%%

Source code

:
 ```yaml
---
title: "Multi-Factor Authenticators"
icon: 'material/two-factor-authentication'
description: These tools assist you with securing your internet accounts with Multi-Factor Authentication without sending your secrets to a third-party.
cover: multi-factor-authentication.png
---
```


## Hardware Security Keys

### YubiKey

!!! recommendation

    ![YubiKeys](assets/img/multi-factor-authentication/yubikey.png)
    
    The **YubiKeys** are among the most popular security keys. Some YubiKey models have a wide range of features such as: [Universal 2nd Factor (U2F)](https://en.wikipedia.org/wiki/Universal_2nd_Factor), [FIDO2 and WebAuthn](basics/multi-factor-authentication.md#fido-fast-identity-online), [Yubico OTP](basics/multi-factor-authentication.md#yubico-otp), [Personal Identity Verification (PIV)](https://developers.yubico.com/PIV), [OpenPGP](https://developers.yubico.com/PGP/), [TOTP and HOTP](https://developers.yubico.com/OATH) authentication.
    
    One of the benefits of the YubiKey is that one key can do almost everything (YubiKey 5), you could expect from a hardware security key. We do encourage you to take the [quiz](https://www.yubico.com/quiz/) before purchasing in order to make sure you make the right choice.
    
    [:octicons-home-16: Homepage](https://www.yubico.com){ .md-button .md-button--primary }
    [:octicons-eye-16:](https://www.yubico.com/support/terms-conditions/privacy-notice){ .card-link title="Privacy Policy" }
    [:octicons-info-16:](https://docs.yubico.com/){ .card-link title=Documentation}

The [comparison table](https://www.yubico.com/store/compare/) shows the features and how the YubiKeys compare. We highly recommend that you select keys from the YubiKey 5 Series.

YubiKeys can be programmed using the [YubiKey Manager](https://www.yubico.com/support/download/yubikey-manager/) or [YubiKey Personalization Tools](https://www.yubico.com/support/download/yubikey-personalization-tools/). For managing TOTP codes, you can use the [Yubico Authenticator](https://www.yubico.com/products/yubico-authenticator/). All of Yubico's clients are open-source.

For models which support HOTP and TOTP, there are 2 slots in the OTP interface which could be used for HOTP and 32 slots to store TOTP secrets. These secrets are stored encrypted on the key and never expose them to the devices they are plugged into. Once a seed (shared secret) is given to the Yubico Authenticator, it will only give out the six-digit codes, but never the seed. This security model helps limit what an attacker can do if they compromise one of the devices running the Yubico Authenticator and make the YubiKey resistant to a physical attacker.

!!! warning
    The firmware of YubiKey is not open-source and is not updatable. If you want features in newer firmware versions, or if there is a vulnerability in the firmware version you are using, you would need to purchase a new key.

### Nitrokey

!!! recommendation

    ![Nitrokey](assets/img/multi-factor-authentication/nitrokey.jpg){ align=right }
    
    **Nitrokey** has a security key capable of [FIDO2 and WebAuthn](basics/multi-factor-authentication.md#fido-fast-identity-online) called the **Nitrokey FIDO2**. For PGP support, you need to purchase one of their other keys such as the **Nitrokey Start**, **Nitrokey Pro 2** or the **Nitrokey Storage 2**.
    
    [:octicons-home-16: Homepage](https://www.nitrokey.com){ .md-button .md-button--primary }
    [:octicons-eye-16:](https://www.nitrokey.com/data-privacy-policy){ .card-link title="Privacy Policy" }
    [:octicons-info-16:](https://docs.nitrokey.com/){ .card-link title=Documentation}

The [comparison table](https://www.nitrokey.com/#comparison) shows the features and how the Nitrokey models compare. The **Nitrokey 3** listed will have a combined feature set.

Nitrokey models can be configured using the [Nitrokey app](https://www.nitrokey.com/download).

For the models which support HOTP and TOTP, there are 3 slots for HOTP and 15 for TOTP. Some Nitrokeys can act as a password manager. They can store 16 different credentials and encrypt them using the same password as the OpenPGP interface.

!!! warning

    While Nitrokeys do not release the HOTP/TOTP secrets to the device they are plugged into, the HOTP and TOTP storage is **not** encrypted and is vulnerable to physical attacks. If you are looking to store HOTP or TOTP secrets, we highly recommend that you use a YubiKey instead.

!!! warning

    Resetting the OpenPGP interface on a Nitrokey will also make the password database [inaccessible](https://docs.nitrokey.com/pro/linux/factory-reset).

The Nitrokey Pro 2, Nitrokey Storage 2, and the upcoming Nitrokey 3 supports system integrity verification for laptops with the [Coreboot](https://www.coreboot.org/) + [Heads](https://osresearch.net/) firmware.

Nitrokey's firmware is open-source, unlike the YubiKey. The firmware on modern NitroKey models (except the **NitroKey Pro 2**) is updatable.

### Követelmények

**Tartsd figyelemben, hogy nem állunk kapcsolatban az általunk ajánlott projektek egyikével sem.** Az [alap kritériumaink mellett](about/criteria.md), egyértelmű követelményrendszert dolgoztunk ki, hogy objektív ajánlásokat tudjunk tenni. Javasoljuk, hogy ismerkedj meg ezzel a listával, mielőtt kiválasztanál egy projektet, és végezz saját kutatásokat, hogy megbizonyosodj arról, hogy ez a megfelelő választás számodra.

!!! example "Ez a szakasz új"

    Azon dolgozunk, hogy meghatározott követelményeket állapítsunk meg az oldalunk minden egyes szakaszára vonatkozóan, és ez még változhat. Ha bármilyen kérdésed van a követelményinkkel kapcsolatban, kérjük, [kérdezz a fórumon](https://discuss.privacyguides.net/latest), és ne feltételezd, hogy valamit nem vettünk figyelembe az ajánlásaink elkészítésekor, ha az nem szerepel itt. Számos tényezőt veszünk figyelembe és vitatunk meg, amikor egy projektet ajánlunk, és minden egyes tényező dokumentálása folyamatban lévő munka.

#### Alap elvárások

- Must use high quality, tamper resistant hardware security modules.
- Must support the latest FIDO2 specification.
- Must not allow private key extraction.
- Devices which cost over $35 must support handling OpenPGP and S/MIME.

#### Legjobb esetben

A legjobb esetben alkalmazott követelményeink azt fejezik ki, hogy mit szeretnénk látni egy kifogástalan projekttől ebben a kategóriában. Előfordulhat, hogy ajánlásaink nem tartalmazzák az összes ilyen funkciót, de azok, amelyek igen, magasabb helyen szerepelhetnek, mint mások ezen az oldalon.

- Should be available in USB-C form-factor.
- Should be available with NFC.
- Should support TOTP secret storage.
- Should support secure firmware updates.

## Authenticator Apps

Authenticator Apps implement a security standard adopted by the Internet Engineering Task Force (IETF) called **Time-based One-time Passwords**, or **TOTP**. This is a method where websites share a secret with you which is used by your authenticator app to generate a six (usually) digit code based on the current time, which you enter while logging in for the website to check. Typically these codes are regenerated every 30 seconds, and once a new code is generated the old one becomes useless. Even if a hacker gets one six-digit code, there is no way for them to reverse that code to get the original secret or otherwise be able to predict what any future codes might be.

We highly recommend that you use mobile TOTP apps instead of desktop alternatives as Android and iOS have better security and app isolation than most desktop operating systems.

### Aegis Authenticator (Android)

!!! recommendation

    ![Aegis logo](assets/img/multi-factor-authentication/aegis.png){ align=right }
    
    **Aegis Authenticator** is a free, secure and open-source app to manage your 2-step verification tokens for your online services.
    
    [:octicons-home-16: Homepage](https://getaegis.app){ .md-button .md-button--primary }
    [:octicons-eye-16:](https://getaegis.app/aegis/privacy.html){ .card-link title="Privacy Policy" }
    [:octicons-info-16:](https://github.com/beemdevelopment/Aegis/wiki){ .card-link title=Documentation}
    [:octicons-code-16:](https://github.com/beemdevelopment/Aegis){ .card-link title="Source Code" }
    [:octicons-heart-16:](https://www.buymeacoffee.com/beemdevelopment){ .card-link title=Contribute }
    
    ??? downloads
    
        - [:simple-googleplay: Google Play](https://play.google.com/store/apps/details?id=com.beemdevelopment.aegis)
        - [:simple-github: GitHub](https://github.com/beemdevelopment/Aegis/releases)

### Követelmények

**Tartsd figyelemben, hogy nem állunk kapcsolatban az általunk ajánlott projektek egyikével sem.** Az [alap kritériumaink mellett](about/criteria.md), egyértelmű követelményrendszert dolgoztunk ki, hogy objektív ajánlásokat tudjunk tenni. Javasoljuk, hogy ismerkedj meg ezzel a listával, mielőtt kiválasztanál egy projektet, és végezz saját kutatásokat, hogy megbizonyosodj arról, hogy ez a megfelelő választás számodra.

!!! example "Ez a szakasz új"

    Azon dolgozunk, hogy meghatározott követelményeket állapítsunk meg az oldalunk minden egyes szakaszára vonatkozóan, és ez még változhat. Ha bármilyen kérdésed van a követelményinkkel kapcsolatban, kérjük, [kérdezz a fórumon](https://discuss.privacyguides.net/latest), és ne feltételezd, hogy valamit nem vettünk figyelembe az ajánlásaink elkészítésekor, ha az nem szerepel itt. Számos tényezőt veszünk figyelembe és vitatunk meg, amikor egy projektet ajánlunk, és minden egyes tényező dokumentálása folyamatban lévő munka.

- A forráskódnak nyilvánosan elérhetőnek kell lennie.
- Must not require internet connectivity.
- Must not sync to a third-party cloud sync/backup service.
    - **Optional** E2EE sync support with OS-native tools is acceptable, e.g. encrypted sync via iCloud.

%%

Activity:
Tally how many lines of the data include the word "assets". Write the number and nothing else.

Output of the exercise:
3